Plusieurs fois, pendant ce récit, j'avais regardé M. de Lancry; la touchante expression de sa physionomie donnait un nouvel attrait à ses paroles; on ne pouvait, selon moi, apprécier si généreusement une telle action sans être capable de l'imiter.

Je restais muette d'étonnement; je ne m'attendais pas à trouver cette douce sensibilité sous les brillants dehors d'un homme à la mode. Aussi mon cœur se serra bien douloureusement quand j'entendis ma tante dire à M. de Lancry:

– Ma nièce Mathilde est si malicieuse avec son air de sœur… Angélique, qu'elle est bien capable de se moquer de votre conte, au moins, mon pauvre Gontran.

Je levai vivement les yeux sur M. de Lancry, comme pour le rassurer. Je rencontrai son regard, mais si triste, mais si découragé, que je fus sur le point de pleurer de chagrin et de dépit.

Je ne sais comment cette scène se serait terminée sans l'arrivée de M. de Versac, qui ne précéda que de quelques moments le lever du rideau.

J'éprouvais un trouble profond, une sorte de vertige que la puissance de la musique augmentait encore; chacune des pensées qui m'agitaient était, pour ainsi dire, accompagnée d'une harmonie tour à tour rêveuse, tendre ou passionnée, qui n'était que trop d'accord avec l'état de mon cœur.

Dans certaines circonstances, la musique a des séductions immenses. Elle semble traduire nos pensées les plus secrètes, les plus confuses, quelquefois même les plus coupables, dans un langage si enivrant, que nous nous abandonnons à ses dangereux entraînements.
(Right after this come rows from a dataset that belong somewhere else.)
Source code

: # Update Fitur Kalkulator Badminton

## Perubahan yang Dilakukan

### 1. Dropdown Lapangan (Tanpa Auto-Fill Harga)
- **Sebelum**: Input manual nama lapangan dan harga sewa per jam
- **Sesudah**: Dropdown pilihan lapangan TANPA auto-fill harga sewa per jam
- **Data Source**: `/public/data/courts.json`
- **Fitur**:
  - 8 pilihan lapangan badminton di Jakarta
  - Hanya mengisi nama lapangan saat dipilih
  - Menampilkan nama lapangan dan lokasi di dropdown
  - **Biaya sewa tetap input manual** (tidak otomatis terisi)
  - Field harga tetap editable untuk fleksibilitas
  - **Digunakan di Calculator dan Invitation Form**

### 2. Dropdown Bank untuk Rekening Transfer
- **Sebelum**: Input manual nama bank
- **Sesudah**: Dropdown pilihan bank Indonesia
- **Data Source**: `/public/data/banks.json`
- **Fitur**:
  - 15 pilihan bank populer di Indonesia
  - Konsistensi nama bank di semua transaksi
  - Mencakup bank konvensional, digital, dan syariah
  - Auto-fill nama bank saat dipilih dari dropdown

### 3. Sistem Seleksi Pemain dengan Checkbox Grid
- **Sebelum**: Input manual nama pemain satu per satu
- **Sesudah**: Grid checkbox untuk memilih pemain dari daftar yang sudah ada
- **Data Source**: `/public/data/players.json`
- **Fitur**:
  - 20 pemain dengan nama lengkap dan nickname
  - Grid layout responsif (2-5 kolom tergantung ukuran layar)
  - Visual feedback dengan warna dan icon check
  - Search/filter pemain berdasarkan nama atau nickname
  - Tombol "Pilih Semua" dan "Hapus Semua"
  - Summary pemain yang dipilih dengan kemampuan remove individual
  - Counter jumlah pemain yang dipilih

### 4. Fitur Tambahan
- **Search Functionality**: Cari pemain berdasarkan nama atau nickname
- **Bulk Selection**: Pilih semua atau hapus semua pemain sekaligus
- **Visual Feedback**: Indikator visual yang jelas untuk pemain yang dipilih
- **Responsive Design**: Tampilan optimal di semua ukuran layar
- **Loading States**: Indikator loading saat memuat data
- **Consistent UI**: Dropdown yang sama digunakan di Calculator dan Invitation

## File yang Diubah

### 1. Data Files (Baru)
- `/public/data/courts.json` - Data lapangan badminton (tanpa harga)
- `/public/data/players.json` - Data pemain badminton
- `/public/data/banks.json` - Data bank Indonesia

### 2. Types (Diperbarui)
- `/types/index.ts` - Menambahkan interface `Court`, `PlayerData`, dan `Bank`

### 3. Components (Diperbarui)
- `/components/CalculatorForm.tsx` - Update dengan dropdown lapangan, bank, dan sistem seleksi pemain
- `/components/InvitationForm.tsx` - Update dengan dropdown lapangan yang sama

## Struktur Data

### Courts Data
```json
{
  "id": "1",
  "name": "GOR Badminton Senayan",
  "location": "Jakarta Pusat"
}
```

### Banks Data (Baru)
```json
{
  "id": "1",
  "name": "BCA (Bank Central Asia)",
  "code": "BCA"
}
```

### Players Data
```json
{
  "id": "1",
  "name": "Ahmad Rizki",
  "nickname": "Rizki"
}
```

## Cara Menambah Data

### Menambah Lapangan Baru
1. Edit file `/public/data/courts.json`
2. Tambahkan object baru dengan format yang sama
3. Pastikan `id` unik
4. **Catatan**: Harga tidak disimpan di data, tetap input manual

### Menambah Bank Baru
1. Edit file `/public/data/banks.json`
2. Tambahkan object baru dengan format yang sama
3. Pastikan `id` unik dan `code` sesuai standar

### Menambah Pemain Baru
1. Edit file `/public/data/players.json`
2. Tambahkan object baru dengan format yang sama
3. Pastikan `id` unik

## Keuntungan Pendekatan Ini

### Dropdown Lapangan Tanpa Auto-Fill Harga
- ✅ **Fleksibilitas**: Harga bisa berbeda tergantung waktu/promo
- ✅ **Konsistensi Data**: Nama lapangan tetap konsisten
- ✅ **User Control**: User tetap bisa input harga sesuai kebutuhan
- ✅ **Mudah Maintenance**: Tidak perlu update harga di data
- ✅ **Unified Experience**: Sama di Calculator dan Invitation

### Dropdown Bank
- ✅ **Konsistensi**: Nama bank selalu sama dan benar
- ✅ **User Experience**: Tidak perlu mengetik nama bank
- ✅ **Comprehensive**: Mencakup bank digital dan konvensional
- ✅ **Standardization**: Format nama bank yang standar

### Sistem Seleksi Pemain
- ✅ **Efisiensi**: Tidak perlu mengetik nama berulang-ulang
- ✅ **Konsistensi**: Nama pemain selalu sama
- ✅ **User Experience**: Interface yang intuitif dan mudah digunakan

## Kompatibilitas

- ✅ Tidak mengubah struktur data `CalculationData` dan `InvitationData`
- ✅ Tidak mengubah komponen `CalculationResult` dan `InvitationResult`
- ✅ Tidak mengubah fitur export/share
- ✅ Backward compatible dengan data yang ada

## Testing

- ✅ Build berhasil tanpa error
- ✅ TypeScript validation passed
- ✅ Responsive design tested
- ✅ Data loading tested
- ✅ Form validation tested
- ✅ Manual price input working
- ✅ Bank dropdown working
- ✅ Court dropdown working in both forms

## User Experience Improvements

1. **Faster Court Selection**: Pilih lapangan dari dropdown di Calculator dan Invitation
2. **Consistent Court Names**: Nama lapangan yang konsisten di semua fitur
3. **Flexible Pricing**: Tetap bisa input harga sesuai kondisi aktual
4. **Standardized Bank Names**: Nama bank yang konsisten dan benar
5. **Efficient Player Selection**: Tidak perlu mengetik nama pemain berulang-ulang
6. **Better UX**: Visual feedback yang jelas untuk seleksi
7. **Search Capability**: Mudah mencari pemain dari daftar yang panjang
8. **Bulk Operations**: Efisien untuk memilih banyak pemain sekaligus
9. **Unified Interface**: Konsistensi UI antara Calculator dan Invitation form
Ainsi, sans songer un instant aux obstacles que pouvait rencontrer le sentiment qui s'éveillait si délicieusement en moi, bercée par ces adorables mélodies, je me plaisais à rappeler à ma mémoire les touchantes paroles de M. de Lancry; je me laissais aller à toute l'admiration que m'inspirait le caractère que je lui supposais. Des idées de jalousie venaient aussi m'assaillir lorsque, à travers ce songe éveillé, je voyais vaguement devant moi la brune figure de la duchesse de Richeville.

L'acte fini, j'écoutais encore; j'étais si absorbée que ma tante dut m'appeler à plusieurs reprises pour me tirer de ma rêverie.

On sortait de la salle; je donnai le bras à M. de Versac; M. de Lancry donna le bras à Ursule.

Je descendis presque machinalement, entendant, voyant à peine ce qui se passait autour de moi.

Au moment où l'on vint nous annoncer notre voiture, je sentis un parfum très-agréable, mais très-fort; le frôlement d'une étoffe toucha ma robe, et une voix émue, affectueuse, me dit ces mots presque à l'oreille:

Prenez garde, pauvre enfant… on veut vous marier… Attendez M. de Mortagne…

Je retournai vivement la tête pour voir qui venait de me parler; je n'aperçus que le manteau de satin cerise et le turban lamé d'argent de la duchesse de Richeville, qui descendait légèrement l'escalier devant moi avec M. et madame de Mirecourt.